12/06/02
出生の時期(民法17)
やっと胎児が出生する所まで話が戻って来ましたよ。
何と言っても、人間の権利は出生しない限り始まらないのです。
脳死問題と同じで、何時出生したかと言う問題は、やはり決めておかなければなりません。
そんな事、なんで問題になるんですかあ?と言う疑問があるでしょうが、親に知られたくない妊娠の時に、生まれて来た子供を殺したときや、出産途中で死んだときなどが問題になります。
胎児段階なら殺人ではありませんし、出産後となれば殺人罪です。
そこでどの時点で出産したと言うかの考え方に、2説あります。その一つは、一部露出説、その2つめは、全部露出説です。
刑法学では一部でも露出すれば、母体に危険を及ぼさずに危害を加えられるので、一部露出説が通説と言われています。
民法では、法律効果を考える必要性の観点から、考えますので、何も慌てて一部露出段階で認める必要がないと言う考えで、全部露出説が通説と言われています。
この結果、一部露出段階で生きていて、完全に生まれるまでに死んだ場合、死産と言う結果になります。こういう場合まで相続させる必要がないと言う事でしょうか。

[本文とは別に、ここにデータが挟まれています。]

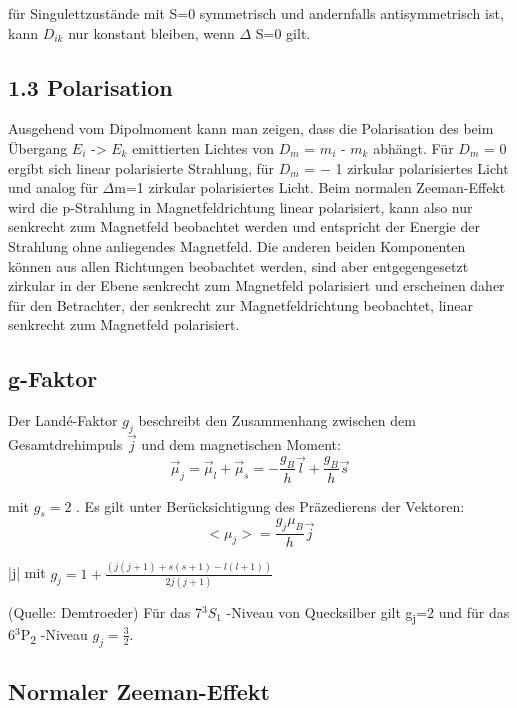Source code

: \documentclass[10pt,a4paper]{article}
\begin{document}
für Singulettzustände mit S=0 symmetrisch und andernfalls antisymmetrisch ist, kann $D_{ik}$ nur konstant bleiben, wenn $\Delta$ S=0 gilt.


\subsection{1.3 Polarisation}


Ausgehend vom Dipolmoment kann man zeigen, dass die Polarisation des beim Übergang $E_i$ -> $E_k$  emittierten Lichtes von $D_m$ = $m_{i}$ - $m_{k}$  abhängt. Für $D_{m}$ =  0 ergibt sich linear polarisierte Strahlung, für $D_m$ = − 1 zirkular polarisiertes Licht und analog für $\Delta$m=1 zirkular polarisiertes Licht. Beim normalen Zeeman-Effekt wird die p-Strahlung in Magnetfeldrichtung linear polarisiert, kann also nur senkrecht zum Magnetfeld beobachtet werden und entspricht der Energie der Strahlung ohne anliegendes Magnetfeld. Die anderen beiden Komponenten können aus allen Richtungen beobachtet werden, sind aber entgegengesetzt zirkular in der Ebene senkrecht zum Magnetfeld polarisiert und erscheinen daher für den Betrachter, der senkrecht zur Magnetfeldrichtung beobachtet, linear senkrecht zum Magnetfeld polarisiert.

\subsection{ g-Faktor}

Der Landé-Faktor $g_j$ beschreibt den Zusammenhang zwischen dem Gesamtdrehimpuls $\overrightarrow{j}$ und dem magnetischen Moment:
\begin{equation}
\overrightarrow{\mu}_{j}= \overrightarrow{\mu}_{l}+\overrightarrow{\mu}_{s}=−
\frac {g_{B}}{h}
\overrightarrow{l} + \frac {g_{B}}{h}
\overrightarrow{s}
\end{equation}

mit $g_{s} = 2$ .  Es gilt unter Berücksichtigung des Präzedierens der Vektoren:
\begin{equation}
<\mu_{j}>= \frac {g_{j}\mu_{B}}{h}\overrightarrow{j}
\end{equation}

|j| mit $g_{j}=1+\frac{(j(j+1)+s(s+1)−l(l+1))}{2j(j+1)}$

(Quelle: Demtroeder)
Für das 7$^3S_{1}$ -Niveau von Quecksilber gilt g\textsubscript{j}=2 und für das 6$^3$P\textsubscript{2} -Niveau $g_{j}=\frac{3}{2} $.

\subsection{Normaler Zeeman-Effekt}
\end{document}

こんな事まで学者が真面目に議論しているのかあ、暇だなあと思う人もいるでしょう。
有名な所では東邦大學の先生みたいに、結婚も諦めて(相手も居たらしいのに!)遥か南の島へ通い詰めて、絶滅の危機にあった『あほうどり』の、保護の為にコロニー造りに黙々と頑張っている例もありますし、殆ど誰も知らない所では、進化論を立証する為、またはその間違いを証明する為に?京都大学かどこかの先生が、既に引退した先生から現在の先生や次の若手に引き継いで、もう4〜50年に亘って、毎日研究室の真っ暗にした部屋で、更に、真っ暗な箱に飼っている蠅に餌をやって延々と蠅の世代交代を繰り替えさせて、何百、何千何万世代の交代をさせると、いつかは、視力が退化して、目がなくなる?筈と言う仮説をたてて、実験に挑んでいるそうですよ。
息子が京都大学の博士になって大学で難しい研究をしていると、鼻高々の親御さんが、自慢の息子が大学で朝から晩まで蠅の世話をしていると知ったら驚くでしょうね。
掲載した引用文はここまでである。